Pet theory: Compound foods confuse the gutbrain

(Unresearched uncareful speculation.)

TL;DR: Maybe eating food that's made of a bunch of different ingredients is bad because it prevents your gutbrain and headbrain from learning which foods correspond to which nutrients. Without knowing that, the brains can't accurately say when to eat what.

My supporting data:

  1. It stands to reason.
  2. When I haven't eaten enough protein, I feel something's off and I'm compelled to eat more food; but I don't automatically specifically eat protein.
  3. Sometimes when I've exercised a lot, and have been drinking water, I still feel off. Then electrolytes tastes actively good, and I feel better after drinking them (and they stop tasting so good, or even taste a little bad). I had to learn this, I didn't automatically know it.
  4. One time I got sick and vomited after having eaten sweet potato fries with dijon mustard. A decade later, I still maybe wouldn't want to eat sweet potato fries, and would probably avoid the combo. They probably had nothing to do with me getting sick and vomiting, though.
  5. One can acquire tastes, and acquire non-distastes.

To slightly expand:

Your gut tracks various facts about what you've eaten. Your head tracks other aspects (e.g. how it looks, tastes, smells). Some other systems track stuff about what nutrients your body does and does not have enough of currently. These systems communicate with each other and learn, but imperfectly. So you make have intuitions about what to eat——a sense of taste——that embodies useful skill/information about what is good to eat in general, and what you should eat right now; but also, there will be missing information, and the systems can't necessarily adapt to the situation (e.g. to large changes in your physiological state, or to novel foods becoming available).

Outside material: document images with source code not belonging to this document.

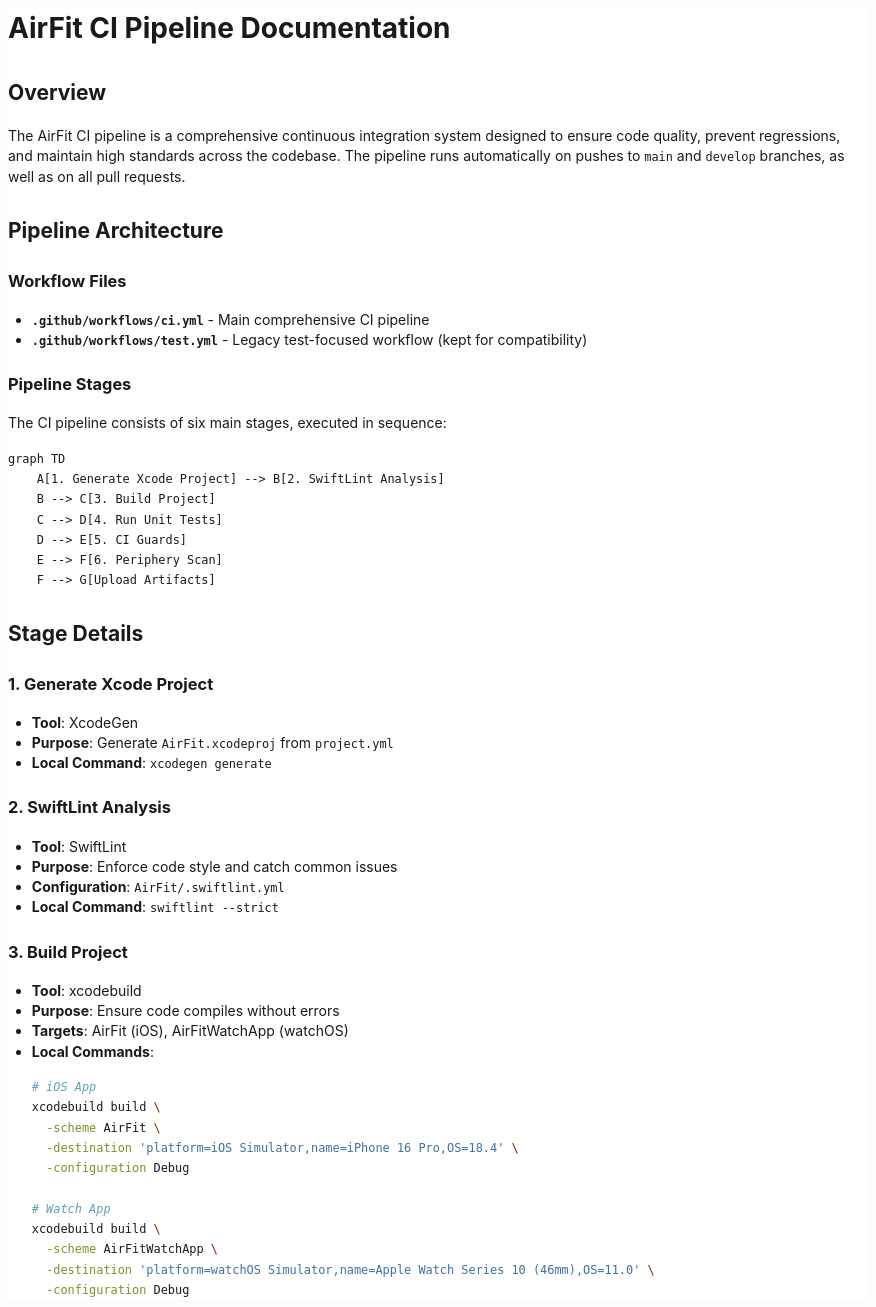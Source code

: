 # AirFit CI Pipeline Documentation

## Overview

The AirFit CI pipeline is a comprehensive continuous integration system designed to ensure code quality, prevent regressions, and maintain high standards across the codebase. The pipeline runs automatically on pushes to `main` and `develop` branches, as well as on all pull requests.

## Pipeline Architecture

### Workflow Files

- **`.github/workflows/ci.yml`** - Main comprehensive CI pipeline
- **`.github/workflows/test.yml`** - Legacy test-focused workflow (kept for compatibility)

### Pipeline Stages

The CI pipeline consists of six main stages, executed in sequence:

```mermaid
graph TD
    A[1. Generate Xcode Project] --> B[2. SwiftLint Analysis]
    B --> C[3. Build Project]
    C --> D[4. Run Unit Tests]
    D --> E[5. CI Guards]
    E --> F[6. Periphery Scan]
    F --> G[Upload Artifacts]
```

## Stage Details

### 1. Generate Xcode Project
- **Tool**: XcodeGen
- **Purpose**: Generate `AirFit.xcodeproj` from `project.yml`
- **Local Command**: `xcodegen generate`

### 2. SwiftLint Analysis
- **Tool**: SwiftLint
- **Purpose**: Enforce code style and catch common issues
- **Configuration**: `AirFit/.swiftlint.yml`
- **Local Command**: `swiftlint --strict`

### 3. Build Project
- **Tool**: xcodebuild
- **Purpose**: Ensure code compiles without errors
- **Targets**: AirFit (iOS), AirFitWatchApp (watchOS)
- **Local Commands**:
  ```bash
  # iOS App
  xcodebuild build \
    -scheme AirFit \
    -destination 'platform=iOS Simulator,name=iPhone 16 Pro,OS=18.4' \
    -configuration Debug
    
  # Watch App  
  xcodebuild build \
    -scheme AirFitWatchApp \
    -destination 'platform=watchOS Simulator,name=Apple Watch Series 10 (46mm),OS=11.0' \
    -configuration Debug
  ```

Since a lot of this learning happens unconsciously, it won't learn the way that you learn consciously. Conscious learning can squeeze information from a rock, so to speak: If you have something you want to understand, you can play around with it, test it, break it, put it back together. Intervening on the thingy makes it easier to see what causes what. E.g. knocking out supports from a structure until the whole structure collapses shows you which supports were crucial. Unconscious learning is (I imagine...) much broader and much shallower. It won't squeeze anything out that's too deeply buried, but it can make gradual progress through a lot of channels. But if the channels are too noisy, progress could be stopped. (Or maybe not; in a computer SGD works fine!)

Gutbrain-headbrain-tongue-nose-nutrient learning is unconscious, so maybe it gets confused by complicated food. If you eat a meal with 12 different ingredients, it's hard to assign credit or anti-credit. If the system were really doing SGD this wouldn't be a problem, but if you tell me it definitely works by SGD and your proof is that SGD is totally the vibe right now, I absolutely will judge you to be a fucking idiot. If the system does something else, such as waiting for some threshold to assign credit, then difficult credit assignment might be a problem——which food had enough of nutrient XYZ? Which food would fix it? Which of these other foods don't have enough of nutrient XYZ?

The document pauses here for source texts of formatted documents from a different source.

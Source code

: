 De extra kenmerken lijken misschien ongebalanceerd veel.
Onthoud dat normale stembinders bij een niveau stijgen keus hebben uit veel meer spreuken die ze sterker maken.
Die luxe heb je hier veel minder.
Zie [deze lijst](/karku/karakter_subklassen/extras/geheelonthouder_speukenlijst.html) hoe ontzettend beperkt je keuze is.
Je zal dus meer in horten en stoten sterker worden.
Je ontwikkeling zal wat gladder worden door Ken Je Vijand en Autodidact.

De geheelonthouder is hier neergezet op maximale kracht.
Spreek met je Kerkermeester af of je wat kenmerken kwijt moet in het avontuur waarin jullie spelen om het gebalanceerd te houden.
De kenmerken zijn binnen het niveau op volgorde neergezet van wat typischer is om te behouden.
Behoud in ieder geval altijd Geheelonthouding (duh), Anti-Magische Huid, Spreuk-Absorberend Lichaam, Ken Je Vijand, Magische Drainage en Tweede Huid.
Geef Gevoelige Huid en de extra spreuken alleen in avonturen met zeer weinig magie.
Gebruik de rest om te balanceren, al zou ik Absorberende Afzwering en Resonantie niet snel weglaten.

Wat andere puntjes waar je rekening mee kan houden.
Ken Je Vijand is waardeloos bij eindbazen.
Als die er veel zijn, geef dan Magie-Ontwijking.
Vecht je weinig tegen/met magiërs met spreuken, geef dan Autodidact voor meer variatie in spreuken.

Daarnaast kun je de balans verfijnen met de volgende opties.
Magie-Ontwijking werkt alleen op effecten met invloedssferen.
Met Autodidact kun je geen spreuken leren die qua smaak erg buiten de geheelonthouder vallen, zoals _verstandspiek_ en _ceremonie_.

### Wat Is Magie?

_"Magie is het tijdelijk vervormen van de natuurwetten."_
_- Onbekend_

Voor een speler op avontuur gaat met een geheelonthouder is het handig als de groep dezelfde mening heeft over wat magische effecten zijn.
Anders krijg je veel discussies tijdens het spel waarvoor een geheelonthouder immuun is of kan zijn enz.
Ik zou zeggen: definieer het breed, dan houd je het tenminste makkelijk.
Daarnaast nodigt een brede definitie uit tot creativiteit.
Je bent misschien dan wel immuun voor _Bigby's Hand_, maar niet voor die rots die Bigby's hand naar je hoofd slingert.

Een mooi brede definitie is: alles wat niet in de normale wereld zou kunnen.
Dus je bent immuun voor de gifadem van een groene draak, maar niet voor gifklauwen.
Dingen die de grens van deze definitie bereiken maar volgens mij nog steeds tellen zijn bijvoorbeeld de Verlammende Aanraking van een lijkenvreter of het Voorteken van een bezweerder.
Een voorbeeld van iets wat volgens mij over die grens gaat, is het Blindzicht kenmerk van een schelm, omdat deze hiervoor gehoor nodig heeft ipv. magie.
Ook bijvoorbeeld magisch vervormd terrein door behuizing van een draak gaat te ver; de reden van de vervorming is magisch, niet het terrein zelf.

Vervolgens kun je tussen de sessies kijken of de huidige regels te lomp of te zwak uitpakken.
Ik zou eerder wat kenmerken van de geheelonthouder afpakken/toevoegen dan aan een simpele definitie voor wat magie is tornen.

Note also that different information comes in at different times. You see food, then you smell it, then you feel and taste it; then later, your gut gets info about the chemical makeup of the food (acidity, protein content, some other stuff I assume...); then even later you have some change in physiological state that gets registered by various senses (including direct monitoring, e.g. blood glucose levels). So the credit assignment problem is already complicated. Your gutbrain-headbrain system already has to correlate all these things if it's going to learn anything.